RAVEN CALL: Sara Tantlinger
Throughout the month of April, in celebration of National Poetry Month, I'll be feature one poet weekly here on this blog. This week's featured poet is Sara Tantlinger.
Sara Tantlinger is the author of the Bram Stoker Award-winning The Devil’s Dreamland: Poetry
Inspired by H.H. Holmes, and the Stoker-nominated works To Be Devoured, Cradleland of
Parasites, and Not All Monsters. Along with being a mentor for the HWA Mentorship Program,
she is also a co-organizer for the HWA Pittsburgh Chapter.
Ronald J. Murray: Tell me what drew you to writing poetry.
Sara Tantlinger: It’s a bit cliché, but reading Edgar Allan Poe for the first time in middle school quickly became my gateway into loving all things dark poetry related.
RJM: What does your process for writing poetry look like?
ST: My process is all over the place. It really depends on what my goal is. For a themed
collection that involves research, I definitely like to make lists of ideas, mini-outlines of
where sections could go, and really think about the flow and order of the collection as a
whole. For individual pieces, sometimes it’s just pouring words onto the page for a draft
and then coming back to it for serious revision and editing. Poetry has a more organic
feel to it, but editing it to make sure the rhythm and word choices are exactly what I
want takes a good bit of time.
RJM: Are there any classics that influenced your work?
ST: Other than Poe, I’m a huge fan of William Blake, Sylvia Plath, and Walt Whitman. I come
back to pieces by them all of the time, and I think their use of beautiful language and
emotion is something that continually influences my own work.
RJM: Are there any contemporary poets that you admire?
ST: So many! Linda Addison, Christina Sng, Donna Lynch, and Richard Siken spring to mind
immediately. I’m also a big fan of Claire C. Holland’s I Am Not Your Final Girl.
Additionally, Cynthia Pelayo’s Into the Forest and all the Way Through is an incredibly
important collection that covers true crime cases of missing and murdered women in
the United States. It’s heartbreaking but necessary reading.
RJM: Which achievement as a poet do you consider your most valuable?
ST: Well, I’m pretty fond of my Bram Stoker Award for The Devil’s Dreamland: Poetry Inspired by H.H. Holmes. I worked so hard on the research for that collection, and to have it receive an accolade voted on by peers is an incredible honor.

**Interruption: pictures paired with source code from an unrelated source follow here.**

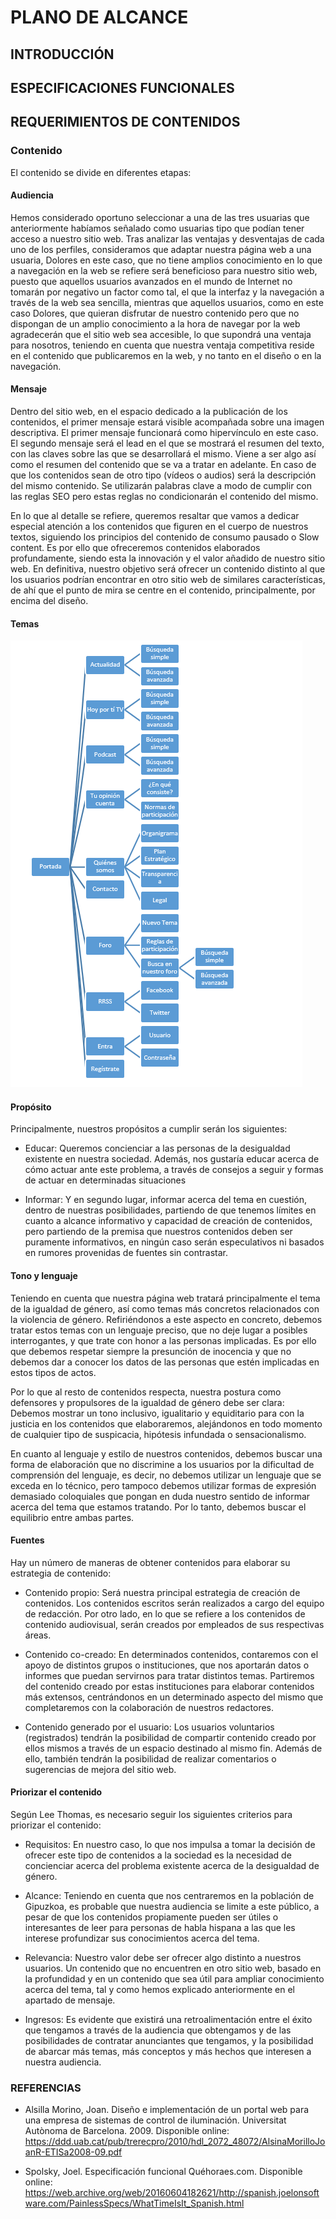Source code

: # PLANO DE ALCANCE

## INTRODUCCIÓN



## ESPECIFICACIONES FUNCIONALES

## REQUERIMIENTOS DE CONTENIDOS

### Contenido
El contenido se divide en diferentes etapas:

#### Audiencia
Hemos considerado oportuno seleccionar a una de las tres usuarias que anteriormente habíamos señalado como usuarias tipo que podían tener acceso a nuestro sitio web. Tras analizar las ventajas y desventajas de cada uno de los perfiles, consideramos que adaptar nuestra página web a una usuaria, Dolores en este caso, que no tiene amplios conocimiento en lo que a navegación en la web se refiere será beneficioso para nuestro sitio web, puesto que aquellos usuarios avanzados en el mundo de Internet no tomarán por negativo un factor como tal, el que la interfaz y la navegación a través de la web sea sencilla, mientras que aquellos usuarios, como en este caso Dolores, que quieran disfrutar de nuestro contenido pero que no dispongan de un amplio conocimiento a la hora de navegar por la web agradecerán que el sitio web sea accesible, lo que supondrá una ventaja para nosotros, teniendo en cuenta que nuestra ventaja competitiva reside en el contenido que publicaremos en la web, y no tanto en el diseño o en la navegación.  

#### Mensaje
Dentro del sitio web, en el espacio dedicado a la publicación de los contenidos, el primer mensaje estará visible acompañada sobre una imagen descriptiva. El primer mensaje funcionará como hipervínculo en este caso. El segundo mensaje será el lead en el que se mostrará el resumen del texto, con las claves sobre las que se desarrollará el mismo. Viene a ser algo así como el resumen del contenido que se va a tratar en adelante. En caso de que los contenidos sean de otro tipo (vídeos o audios) será la descripción del mismo contenido. Se utilizarán palabras clave a modo de cumplir con las reglas SEO pero estas reglas no condicionarán el contenido del mismo.

En lo que al detalle se refiere, queremos resaltar que vamos a dedicar especial atención a los contenidos que figuren en el cuerpo de nuestros textos, siguiendo los principios del contenido de consumo pausado o Slow content. Es por ello que ofreceremos contenidos elaborados profundamente, siendo esta la innovación y el valor añadido de nuestro sitio web. En definitiva, nuestro objetivo será ofrecer un contenido distinto al que los usuarios podrían encontrar en otro sitio web de similares características, de ahí que el punto de mira se centre en el contenido, principalmente, por encima del diseño.  

 
#### Temas


![Topic Map](2-alcance\topicmap.PNG)

#### Propósito
Principalmente, nuestros propósitos a cumplir serán los siguientes:

* Educar: Queremos concienciar a las personas de la desigualdad existente en nuestra sociedad. Además, nos gustaría educar acerca de cómo actuar ante este problema, a través de consejos a seguir y formas de actuar en determinadas situaciones

* Informar: Y en segundo lugar, informar acerca del tema en cuestión, dentro de nuestras posibilidades, partiendo de que tenemos límites en cuanto a alcance informativo y capacidad de creación de contenidos, pero partiendo de la premisa que nuestros contenidos deben ser puramente informativos, en ningún caso serán especulativos ni basados en rumores provenidas de fuentes sin contrastar.
 
#### Tono y lenguaje
Teniendo en cuenta que nuestra página web tratará principalmente el tema de la igualdad de género, así como temas más concretos relacionados con la violencia de género. Refiriéndonos a este aspecto en concreto, debemos tratar estos temas con un lenguaje preciso, que no deje lugar a posibles interrogantes, y que trate con honor a las personas implicadas. Es por ello que debemos respetar siempre la presunción de inocencia y que no debemos dar a conocer los datos de las personas que estén implicadas en estos tipos de actos.

Por lo que al resto de contenidos respecta, nuestra postura como defensores y propulsores de la igualdad de género debe ser clara: Debemos mostrar un tono inclusivo, igualitario y equiditario para con la justicia en los contenidos que elaboraremos, alejándonos en todo momento de cualquier tipo de suspicacia, hipótesis infundada o sensacionalismo.

En cuanto al lenguaje y estilo de nuestros contenidos, debemos buscar una forma de elaboración que no discrimine a los usuarios por la dificultad de comprensión del lenguaje, es decir, no debemos utilizar un lenguaje que se exceda en lo técnico, pero tampoco debemos utilizar formas de expresión demasiado coloquiales que pongan en duda nuestro sentido de informar acerca del tema que estamos tratando. Por lo tanto, debemos buscar el equilibrio entre ambas partes.

#### Fuentes
Hay un número de maneras de obtener contenidos para elaborar su estrategia de contenido:

* Contenido propio: Será nuestra principal estrategia de creación de contenidos. Los contenidos escritos serán realizados a cargo del equipo de redacción. Por otro lado, en lo que se refiere a los contenidos de contenido audiovisual, serán creados por empleados de sus respectivas áreas. 

* Contenido co-creado: En determinados contenidos, contaremos con el apoyo de distintos  grupos o instituciones, que nos aportarán datos o informes que puedan servirnos para tratar distintos temas. Partiremos del contenido creado por estas instituciones para elaborar contenidos más extensos, centrándonos en un determinado aspecto del mismo que completaremos con la colaboración de nuestros redactores.   

* Contenido generado por el usuario: Los usuarios voluntarios (registrados) tendrán la posibilidad de compartir contenido creado por ellos mismos a través de un espacio destinado al mismo fin. Además de ello, también tendrán la posibilidad de realizar comentarios o sugerencias de mejora del sitio web.

#### Priorizar el contenido
Según Lee Thomas, es necesario seguir los siguientes criterios para priorizar el contenido:

* Requisitos: En nuestro caso, lo que nos impulsa a tomar la decisión de ofrecer este tipo de contenidos a la sociedad es la necesidad de concienciar acerca del problema existente acerca de la desigualdad de género.

* Alcance: Teniendo en cuenta que nos centraremos en la población de Gipuzkoa, es probable que nuestra audiencia se limite a este público, a pesar de que los contenidos propiamente pueden ser útiles o interesantes de leer para personas de habla hispana a las que les interese profundizar sus conocimientos acerca del tema.

* Relevancia: Nuestro valor debe ser ofrecer algo distinto a nuestros usuarios. Un contenido que no encuentren en otro sitio web, basado en la profundidad y en un contenido que sea útil para ampliar conocimiento acerca del tema, tal y como hemos explicado anteriormente en el apartado de mensaje.

* Ingresos: Es evidente que existirá una retroalimentación entre el éxito que tengamos a través de la audiencia que obtengamos y de las posibilidades de contratar anunciantes que tengamos, y la posibilidad de abarcar más temas, más conceptos y más hechos que interesen a nuestra audiencia.


### REFERENCIAS

* Alsilla Morino, Joan. Diseño e implementación de un portal web para una empresa de sistemas de control de iluminación. Universitat Autònoma de Barcelona. 2009. Disponible online: https://ddd.uab.cat/pub/trerecpro/2010/hdl_2072_48072/AlsinaMorilloJoanR-ETISa2008-09.pdf
  
* Spolsky, Joel. Especificación funcional Quéhoraes.com. Disponible online: https://web.archive.org/web/20160604182621/http://spanish.joelonsoftware.com/PainlessSpecs/WhatTimeIsIt_Spanish.html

My sweet friend Cassie Daley (who you might know from her rainbow-tastic bookish photos and art) made me a cross stitch that has a quote from a poem in Love for Slaughter, too; I have that hanging on my wall and it’s the coolest thing. I love it so
RJM: Which of your poems evoked the strongest emotional response from you as you
ST: Oh, that’s definitely something that isn’t published. I have hundreds of personal poems
that have helped me work through heavy things, but I’m not sure if they’ll ever actually
see the light of day. Some things you have to write just for yourself.
RJM: Has the emotional impact with any of your work changed as time has passed?
ST: This is such a great question! When I released my first collection, Love for Slaughter, I was so new to the community that I really didn’t know how to send ARCs or how to get it in front of readers at all. Over time, however, a few really wonderful
bookstagrammers (many of whom are on the Ladies of Horror Fiction team) and readers in the community started picking up the book, taking gorgeous photos, and telling me the collection is one of their favorites. Sometimes, it takes a few years for a book to get some love and that’s okay. So even though it had a rough beginning, the collection has really come to hold a special place in my heart.
RJM: What is your favorite genre of poetry to read? Do you stick with horror, or do you
venture beyond the genre?
ST: Horror will always be my favorite, but I do go back to the classics a lot. I also really enjoy
reading collections that tackle sexuality, feminism, and life in general. For example,
Sierra DeMulder is one of my favorite contemporary poets, and her work on navigating
life as a bisexual woman, on dealing with grief, family trauma, relationships, and
friendships, and more always speaks to my heart so much. I recommend all of her
RJM: Do you have any speculative poetry collections in your TBR pile?
ST: Yes! I just pre-ordered The Saint of Witches by Avra Margariti and I’m very much looking
forward to reading that later this month.
RJM: Are you working on anything now and can you share any details with us?
ST: Right now, I’m finishing up a novella that combines a little historical horror and
mythology; once that’s done, I actually plan to start my next poetry collection! I’m
hoping to dedicate the latter half of the year to it and I’m so very excited to tackle the subject matter, but I’ll say more about that when it’s underway!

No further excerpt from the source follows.